Per ultimo, per non cadere nell'empirismo, in quel metodo di indagine cioè che isola ciascun fenomeno dal suo contesto, occorre inserire la politica estera del governo Prodi all'interno di tutta la sua politica generale: e ci si accorge che la continuità col governo Berlusconi non è prerogativa della politica estera, ma riguarda tutte le questioni anche sul piano interno, dalla finanziaria stangatrice alle privatizzazioni in cantiere, dal mantenimento dei Cpt e della logica repressiva sull'immigrazione al rifiuto di abrogare le controriforme Biagi e Moratti, ai già preannunciati attacchi alle pensioni, dal sopra citato presidenzialismo al promesso federalismo, ecc.

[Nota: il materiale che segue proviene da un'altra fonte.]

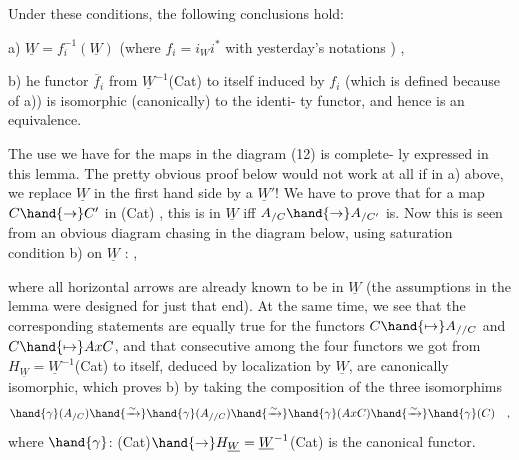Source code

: 
Under these conditions,  the following conclusions hold:

a) $\underline{W} = f_{i}^{-1}(\underline{W})$ \quad (where $f_{i} = i_{W}i^{*}$ with yesterday's notations ) ,

b) he functor $\overline{f}_{i}$ from $\underline{W}^{-1}$(Cat) to itself induced by $f_{i}$ (which is
defined because of a)) is isomorphic (canonically) to the identi-%
ty functor, and hence is an equivalence.

The use we have for the   maps in the diagram (12) is complete-%
ly expressed in this lemma. The pretty obvious proof below would not
work at all if in a) above, we replace $\underline{W}$ in the first hand side by a $\underline{W}'$!
We have to prove that for a map $C \hand{\to} C'$ in (Cat) , this is in $\underline{W}$ iff
$A_{/C} \hand{\to} A_{/C'}$ is. Now this is seen from an obvious diagram chasing in the
diagram below, using saturation condition b) on $\underline{W}$ :
 ,

where all horizontal arrows are already known to be in $\underline{W}$ (the assumptions
in the lemma were designed for just that end). At the same time, we see
that the corresponding statements are equally true for the functors
$C \hand{\mapsto} A_{//C}$ and $C \hand{\mapsto} AxC$, and that  consecutive among the four functors
we got from $H_{\underline{W}} = \underline{W}^{-1}$(Cat) to itself, deduced by localization by $\underline{W}$,
are canonically isomorphic, which proves b) by taking the composition
of the three isomorphims
\[ \hand{\gamma}(A_{/C}) \hand{\xrightarrow{\sim}} \hand{\gamma}(A_{//C}) \hand{\xrightarrow{\sim}} \hand{\gamma}(AxC) \hand{\xrightarrow{\sim}} \hand{\gamma}(C) \quad , \]
where $\hand{\gamma}$: (Cat)$\hand{\to} H_{\underline{W}} = \underline{W}^{-1}$(Cat) is the canonical functor.

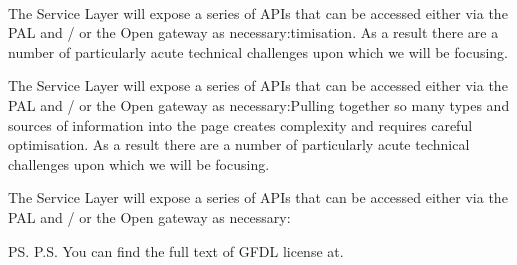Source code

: \documentclass[10pt, paper=A4, parskip=full,asymTypB, subject=afteropening, subject=left,Farrukh
               enlargefirstpage ]{scrlttr2}
\begin{document}
\begin{letter}{%
\tystrrecipient \\
\tystrrecipientaddress
}
The Service Layer will expose a series of APIs that can be accessed either via the PAL and / or the Open gateway as necessary:timisation. As a result there are a number of particularly acute technical challenges upon which we will be focusing.

The Service Layer will expose a series of APIs that can be accessed either via the PAL and / or the Open gateway as necessary:Pulling together so many types and sources of information into the page creates complexity and requires careful optimisation. As a result there are a number of particularly acute technical challenges upon which we will be focusing.

The Service Layer will expose a series of APIs that can be accessed either via the PAL and / or the Open gateway as necessary:

\closing{\tystrclosing}
\ps{P.S. You can find the full text of GFDL license at.}
\end{letter}
\end{document}

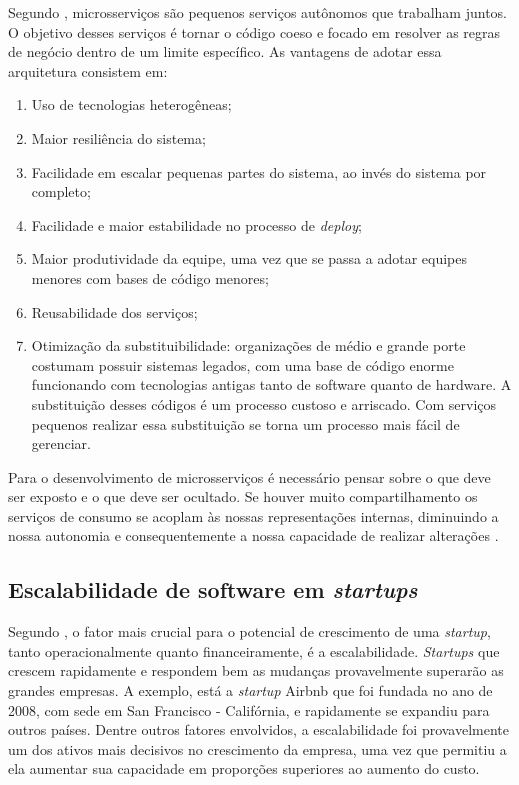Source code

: Segundo , microsserviços são pequenos serviços autônomos que
trabalham juntos. O objetivo desses serviços é tornar o código coeso e focado em
resolver as regras de negócio dentro de um limite específico. As vantagens de adotar
essa arquitetura consistem em:

\begin{enumerate}
    \item{Uso de tecnologias heterogêneas;}
    \item{Maior resiliência do sistema;}
    \item{Facilidade em escalar pequenas partes do sistema, ao invés do sistema por
    completo;}
    \item{Facilidade e maior estabilidade no processo de \textit{deploy};}
    \item{Maior produtividade da equipe, uma vez que se passa a adotar equipes
    menores com bases de código menores;}
    \item{Reusabilidade dos serviços;}
    \item{Otimização da substituibilidade: organizações de médio e grande porte costumam
    possuir sistemas legados, com uma base de código enorme funcionando com tecnologias
    antigas tanto de software quanto de hardware. A substituição desses códigos é um
    processo custoso e arriscado. Com serviços pequenos realizar essa substituição
    se torna um processo mais fácil de gerenciar.}
\end{enumerate}

Para o desenvolvimento de microsserviços é necessário pensar sobre o que deve ser
exposto e o que deve ser ocultado. Se houver muito compartilhamento os serviços de
consumo se acoplam às nossas representações internas, diminuindo a nossa autonomia
e consequentemente a nossa capacidade de realizar alterações \cite{Newman2015}.

\subsection{Escalabilidade de software em \textit{startups}}

Segundo , o fator mais crucial para o potencial
de crescimento de uma \textit{startup}, tanto operacionalmente quanto financeiramente,
é a escalabilidade. \textit{Startups} que crescem rapidamente e respondem bem as
mudanças provavelmente superarão as grandes empresas. A exemplo, está a \textit{startup}
Airbnb que foi fundada no ano de 2008, com sede em San Francisco - Califórnia, e
rapidamente se expandiu para outros países. Dentre outros fatores envolvidos, a
escalabilidade foi provavelmente um dos ativos mais decisivos no crescimento da
empresa, uma vez que permitiu a ela aumentar sua capacidade em proporções superiores
ao aumento do custo.

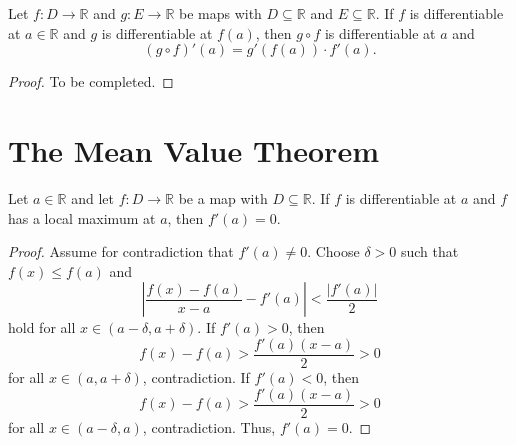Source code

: \begin{theorem}
  Let $f: D \to \mathbb{R}$ and $g: E \to \mathbb{R}$ be maps with
  $D \subseteq \mathbb{R}$ and $E \subseteq \mathbb{R}$.
  If $f$ is differentiable at $a \in \mathbb{R}$ and $g$ is differentiable at
  $f(a)$, then $g \circ f$ is differentiable at $a$ and
  \begin{equation*}
    (g \circ f)'(a) = g'(f(a)) \cdot f'(a).
  \end{equation*}
\end{theorem}
\begin{proof}
  To be completed.
\end{proof}

\section{The Mean Value Theorem}
\begin{theorem}
  Let $a \in \mathbb{R}$ and let $f: D \to \mathbb{R}$ be a map with
  $D \subseteq \mathbb{R}$.
  If $f$ is differentiable at $a$ and $f$ has a local maximum at $a$, then
  $f'(a) = 0$.
\end{theorem}
\begin{proof}
  Assume for contradiction that $f'(a) \neq 0$.
  Choose $\delta > 0$ such that $f(x) \leq f(a)$ and
  \begin{equation*}
    \left|\frac{f(x) - f(a)}{x - a} - f'(a)\right| < \frac{|f'(a)|}{2}
  \end{equation*}
  hold for all $x \in (a - \delta, a + \delta)$.
  If $f'(a) > 0$, then
  \begin{equation*}
    f(x) - f(a) > \frac{f'(a)(x - a)}{2} > 0
  \end{equation*}
  for all $x \in (a, a + \delta)$, contradiction.
  If $f'(a) < 0$, then
  \begin{equation*}
    f(x) - f(a) > \frac{f'(a)(x - a)}{2} > 0
  \end{equation*}
  for all $x \in (a - \delta, a)$, contradiction.
  Thus, $f'(a) = 0$.
\end{proof}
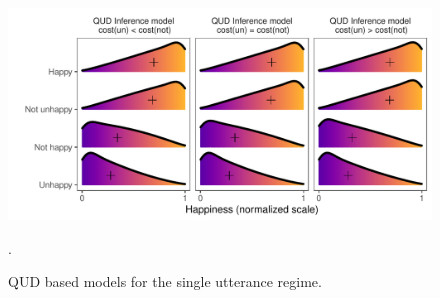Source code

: \documentclass[floatsintext,doc]{apa6}
\let\oldparagraph\paragraph
\renewcommand{\paragraph}[1]{\oldparagraph{#1}\mbox{}}
\begin{document}







\begin{figure}[t]
\centering \includegraphics{figs/qud_SI.pdf} 
\caption{QUD based models for the single utterance regime.}.\label{fig:qud}
\end{figure}
\end{document}
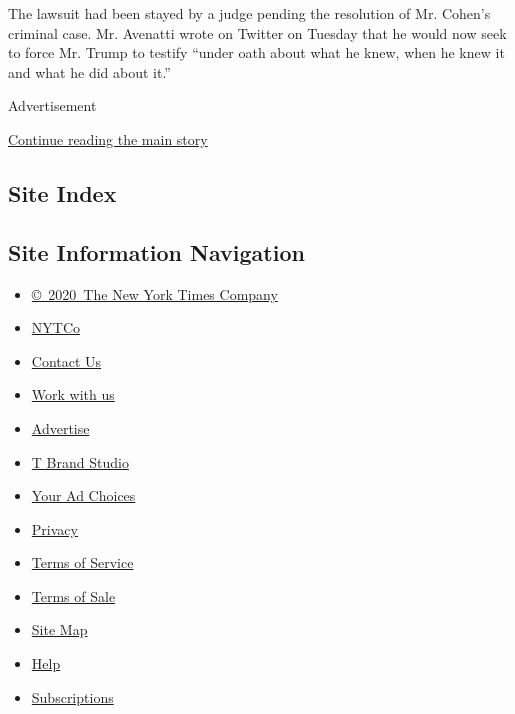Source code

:The lawsuit had been stayed by a judge pending the resolution of Mr.
Cohen's criminal case. Mr. Avenatti wrote on Twitter on Tuesday that he
would now seek to force Mr. Trump to testify ``under oath about what he
knew, when he knew it and what he did about it.''

Advertisement

\protect\hyperlink{after-bottom}{Continue reading the main story}

\hypertarget{site-index}{%
\subsection{Site Index}\label{site-index}}

\hypertarget{site-information-navigation}{%
\subsection{Site Information
Navigation}\label{site-information-navigation}}

\begin{itemize}
\tightlist
\item
  \href{https://help.nytimes3xbfgragh.onion/hc/en-us/articles/115014792127-Copyright-notice}{©~2020~The
  New York Times Company}
\end{itemize}

\begin{itemize}
\tightlist
\item
  \href{https://www.nytco.com/}{NYTCo}
\item
  \href{https://help.nytimes3xbfgragh.onion/hc/en-us/articles/115015385887-Contact-Us}{Contact
  Us}
\item
  \href{https://www.nytco.com/careers/}{Work with us}
\item
  \href{https://nytmediakit.com/}{Advertise}
\item
  \href{http://www.tbrandstudio.com/}{T Brand Studio}
\item
  \href{https://www.nytimes3xbfgragh.onion/privacy/cookie-policy\#how-do-i-manage-trackers}{Your
  Ad Choices}
\item
  \href{https://www.nytimes3xbfgragh.onion/privacy}{Privacy}
\item
  \href{https://help.nytimes3xbfgragh.onion/hc/en-us/articles/115014893428-Terms-of-service}{Terms
  of Service}
\item
  \href{https://help.nytimes3xbfgragh.onion/hc/en-us/articles/115014893968-Terms-of-sale}{Terms
  of Sale}
\item
  \href{https://spiderbites.nytimes3xbfgragh.onion}{Site Map}
\item
  \href{https://help.nytimes3xbfgragh.onion/hc/en-us}{Help}
\item
  \href{https://www.nytimes3xbfgragh.onion/subscription?campaignId=37WXW}{Subscriptions}
\end{itemize}
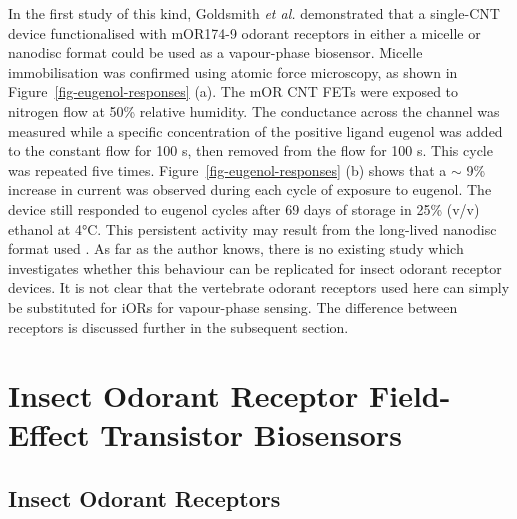 \documentclass[
  a4paper,
]{scrbook}
\begin{document}
In the first study of this kind, Goldsmith \emph{et al.} demonstrated
that a single-CNT device functionalised with mOR174-9 odorant receptors
in either a micelle or nanodisc format could be used as a vapour-phase
biosensor. Micelle immobilisation was confirmed using atomic force
microscopy, as shown in Figure~\ref{fig-eugenol-responses} (a). The mOR
CNT FETs were exposed to nitrogen flow at 50\% relative humidity. The
conductance across the channel was measured while a specific
concentration of the positive ligand eugenol was added to the constant
flow for 100 s, then removed from the flow for 100 s. This cycle was
repeated five times. Figure~\ref{fig-eugenol-responses} (b) shows that a
\(\sim\) 9\% increase in current was observed during each cycle of
exposure to eugenol. The device still responded to eugenol cycles after
69 days of storage in 25\% (v/v) ethanol at 4°C. This persistent
activity may result from the long-lived nanodisc format used
\autocite{Goldsmith2011}. As far as the author knows, there is no
existing study which investigates whether this behaviour can be
replicated for insect odorant receptor devices. It is not clear that the
vertebrate odorant receptors used here can simply be substituted for
iORs for vapour-phase sensing. The difference between receptors is
discussed further in the subsequent section.

\hypertarget{sec-insect-OR-biosensors}{%
\section{Insect Odorant Receptor Field-Effect Transistor
Biosensors}\label{sec-insect-OR-biosensors}}

\hypertarget{insect-odorant-receptors}{%
\subsection{Insect Odorant Receptors}\label{insect-odorant-receptors}}
\end{document}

La triste parabola del pacifismo borghese: dalla "non violenza" alle "missioni di pace"
Quel che più risulta incomprensibile ad un osservatore sentimentale, è l'appoggio alle missioni militari dato da molte di quelle forze (PRC, Verdi, Manifesto, Tavola della pace, associazioni cattoliche, ecc.) che fino a ieri non solo si erano opposte con apparentemente fermezza alle guerre di Berlusconi, ma avevano anche elevato la "non-violenza" a principio assoluto e metafisico. Se nel caso dell'Afghanistan si è trattato per lo più di una rassegnata accettazione, nel caso del Libano si tratta di una vera e propria campagna interventista, tanto che la tradizionale Marcia della pace di Assisi è stata quest'anno trasformata in una vera Marcia della guerra a sostegno della missione in Libano.
Ciò non è frutto solo di un cattivo compromesso tra le forze "pacifiste" e quelle liberali e imperialiste nel "centro-sinistra", ma del naturale "sviluppo" del riformismo in socialsciovinismo. Nell'epoca dell'imperialismo lo sfruttamento dei paesi arretrati diventa una condizione necessaria per una politica di piccole e insignificanti concessioni economiche ai lavoratori dei paesi ricchi: l'appoggio delle forze riformiste dei paesi capitalisti alla propria borghesia contro i popoli dei paesi oppressi è la conseguenza politica più lampante di questa situazione economica.
Ieri che le forze riformiste stavano all'opposizione elaborarono la teoria della non-violenza assoluta quale teoria della capitolazione alle guerre imperialiste; oggi che stanno al governo gettano a mare la vecchia non-violenza in luogo della "nuova" teoria delle "missioni di pace" quale teoria del sostegno alle guerre imperialiste.
Le due "teorie" sembrano inconciliabili, invece non lo sono affatto. La teoria della "missione di pace" è solo lo sviluppo dialettico e conseguente della teoria della non violenza quando essa compie un necessario salto di qualità e si trasforma nel proprio opposto: è la dimostrazione più chiara della totale bancarotta del pacifismo borghese.
Se ieri i "non-violenti" facevano comunque parte del movimento contro la guerra, oggi i "missionari di pace" fanno parte a pieno titolo del fronte dell'imperialismo, hanno cioè definitivamente compiuto la loro parabola dalla codarda capitolazione al tradimento pieno.